>>>>

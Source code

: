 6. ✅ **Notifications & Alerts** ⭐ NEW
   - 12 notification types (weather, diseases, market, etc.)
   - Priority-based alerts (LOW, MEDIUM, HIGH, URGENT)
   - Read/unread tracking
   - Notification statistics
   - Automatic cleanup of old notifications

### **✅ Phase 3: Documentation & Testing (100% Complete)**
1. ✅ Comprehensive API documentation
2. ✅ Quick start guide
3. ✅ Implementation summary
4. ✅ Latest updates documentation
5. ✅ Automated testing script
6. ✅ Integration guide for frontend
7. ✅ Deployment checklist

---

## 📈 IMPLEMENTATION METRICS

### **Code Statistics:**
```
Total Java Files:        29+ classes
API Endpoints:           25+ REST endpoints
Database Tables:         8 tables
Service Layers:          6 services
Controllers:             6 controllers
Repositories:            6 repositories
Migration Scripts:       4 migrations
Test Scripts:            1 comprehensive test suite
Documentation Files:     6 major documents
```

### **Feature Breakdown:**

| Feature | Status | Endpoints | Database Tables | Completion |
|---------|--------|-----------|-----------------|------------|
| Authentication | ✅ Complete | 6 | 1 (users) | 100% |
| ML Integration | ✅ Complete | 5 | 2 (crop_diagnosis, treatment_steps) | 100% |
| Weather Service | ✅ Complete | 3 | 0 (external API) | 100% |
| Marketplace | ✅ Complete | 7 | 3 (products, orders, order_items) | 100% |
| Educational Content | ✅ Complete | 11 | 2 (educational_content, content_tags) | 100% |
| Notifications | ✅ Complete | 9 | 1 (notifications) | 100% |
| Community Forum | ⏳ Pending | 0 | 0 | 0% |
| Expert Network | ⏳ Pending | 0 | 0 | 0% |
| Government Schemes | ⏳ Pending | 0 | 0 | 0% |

<<<<

▸ REQUIREMENT:
Write the entries again, exactly as they stand.

▸ OUTPUT:
Source code

: 6. ✅ **Notifications & Alerts** ⭐ NEW
   - 12 notification types (weather, diseases, market, etc.)
   - Priority-based alerts (LOW, MEDIUM, HIGH, URGENT)
   - Read/unread tracking
   - Notification statistics
   - Automatic cleanup of old notifications

### **✅ Phase 3: Documentation & Testing (100% Complete)**
1. ✅ Comprehensive API documentation
2. ✅ Quick start guide
3. ✅ Implementation summary
4. ✅ Latest updates documentation
5. ✅ Automated testing script
6. ✅ Integration guide for frontend
7. ✅ Deployment checklist

---

## 📈 IMPLEMENTATION METRICS

### **Code Statistics:**
```
Total Java Files:        29+ classes
API Endpoints:           25+ REST endpoints
Database Tables:         8 tables
Service Layers:          6 services
Controllers:             6 controllers
Repositories:            6 repositories
Migration Scripts:       4 migrations
Test Scripts:            1 comprehensive test suite
Documentation Files:     6 major documents
```

### **Feature Breakdown:**

| Feature | Status | Endpoints | Database Tables | Completion |
|---------|--------|-----------|-----------------|------------|
| Authentication | ✅ Complete | 6 | 1 (users) | 100% |
| ML Integration | ✅ Complete | 5 | 2 (crop_diagnosis, treatment_steps) | 100% |
| Weather Service | ✅ Complete | 3 | 0 (external API) | 100% |
| Marketplace | ✅ Complete | 7 | 3 (products, orders, order_items) | 100% |
| Educational Content | ✅ Complete | 11 | 2 (educational_content, content_tags) | 100% |
| Notifications | ✅ Complete | 9 | 1 (notifications) | 100% |
| Community Forum | ⏳ Pending | 0 | 0 | 0% |
| Expert Network | ⏳ Pending | 0 | 0 | 0% |
| Government Schemes | ⏳ Pending | 0 | 0 | 0% |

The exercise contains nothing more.